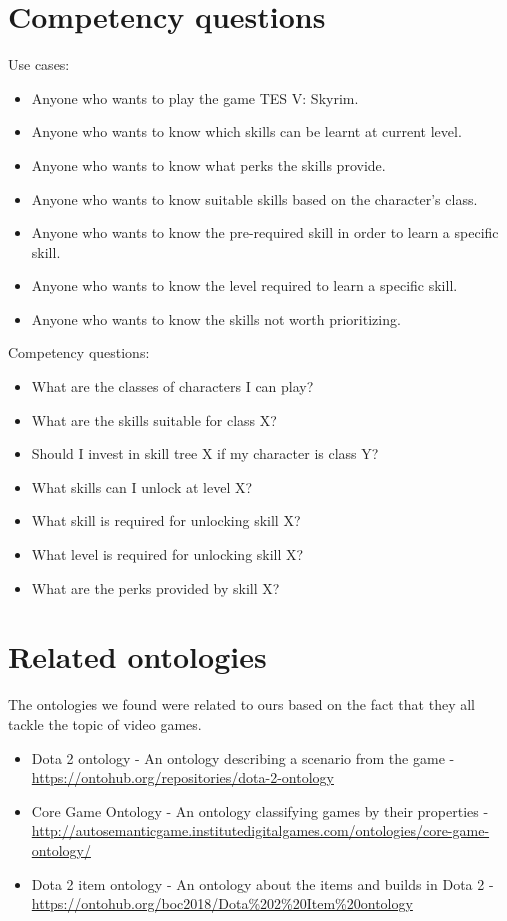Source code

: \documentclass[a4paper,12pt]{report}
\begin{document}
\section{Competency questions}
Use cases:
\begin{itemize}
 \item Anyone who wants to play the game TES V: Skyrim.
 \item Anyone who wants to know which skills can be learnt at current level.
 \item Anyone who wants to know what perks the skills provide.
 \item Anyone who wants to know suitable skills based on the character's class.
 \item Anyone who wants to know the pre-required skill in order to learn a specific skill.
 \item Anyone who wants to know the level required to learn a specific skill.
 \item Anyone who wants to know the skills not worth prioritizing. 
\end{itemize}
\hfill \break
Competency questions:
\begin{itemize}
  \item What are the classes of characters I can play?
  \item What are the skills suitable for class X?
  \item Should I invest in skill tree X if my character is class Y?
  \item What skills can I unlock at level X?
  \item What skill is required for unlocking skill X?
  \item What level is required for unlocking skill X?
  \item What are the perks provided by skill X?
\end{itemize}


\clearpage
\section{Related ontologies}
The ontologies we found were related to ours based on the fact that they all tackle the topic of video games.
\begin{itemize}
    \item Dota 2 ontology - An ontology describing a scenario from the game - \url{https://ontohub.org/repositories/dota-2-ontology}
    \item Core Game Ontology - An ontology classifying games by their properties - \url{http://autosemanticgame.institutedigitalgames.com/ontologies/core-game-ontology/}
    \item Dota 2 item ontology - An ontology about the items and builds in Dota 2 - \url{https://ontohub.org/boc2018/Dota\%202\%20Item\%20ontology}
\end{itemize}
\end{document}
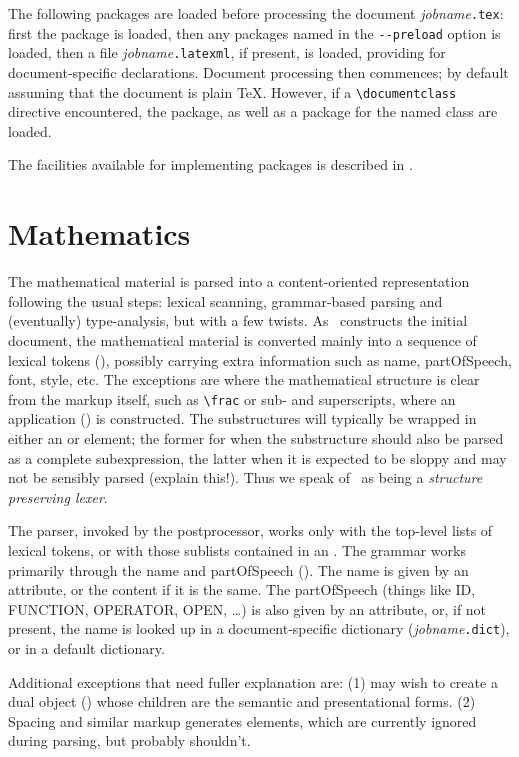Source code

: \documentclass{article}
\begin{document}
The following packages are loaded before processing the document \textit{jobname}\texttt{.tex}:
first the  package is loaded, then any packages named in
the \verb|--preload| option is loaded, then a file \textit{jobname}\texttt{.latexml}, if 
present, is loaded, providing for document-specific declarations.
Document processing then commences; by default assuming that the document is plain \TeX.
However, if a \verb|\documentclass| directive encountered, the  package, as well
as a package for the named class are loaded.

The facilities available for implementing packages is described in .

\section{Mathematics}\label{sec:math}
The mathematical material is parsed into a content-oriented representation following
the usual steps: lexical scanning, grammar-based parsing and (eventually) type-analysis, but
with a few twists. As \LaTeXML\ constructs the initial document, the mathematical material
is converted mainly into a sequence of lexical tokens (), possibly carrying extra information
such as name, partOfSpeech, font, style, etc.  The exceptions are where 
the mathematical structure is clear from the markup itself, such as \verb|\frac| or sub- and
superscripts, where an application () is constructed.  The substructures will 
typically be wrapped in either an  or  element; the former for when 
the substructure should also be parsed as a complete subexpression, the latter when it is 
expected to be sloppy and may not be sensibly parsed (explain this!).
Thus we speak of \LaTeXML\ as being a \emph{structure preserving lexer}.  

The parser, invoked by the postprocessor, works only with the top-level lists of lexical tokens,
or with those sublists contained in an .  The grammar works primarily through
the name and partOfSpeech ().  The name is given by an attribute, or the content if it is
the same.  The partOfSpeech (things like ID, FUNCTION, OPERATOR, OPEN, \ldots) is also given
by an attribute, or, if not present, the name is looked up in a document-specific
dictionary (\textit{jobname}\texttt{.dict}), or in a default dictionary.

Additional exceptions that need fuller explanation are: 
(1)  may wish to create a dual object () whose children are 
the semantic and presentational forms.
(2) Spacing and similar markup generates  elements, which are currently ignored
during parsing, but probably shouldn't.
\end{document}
-*-*-
Give again, word for word, every line from the one holding "Additional exceptions that" to the end of the data.

### [Task output]
Additional exceptions that need fuller explanation are: 
(1)  may wish to create a dual object () whose children are 
the semantic and presentational forms.
(2) Spacing and similar markup generates  elements, which are currently ignored
during parsing, but probably shouldn't.
\end{document}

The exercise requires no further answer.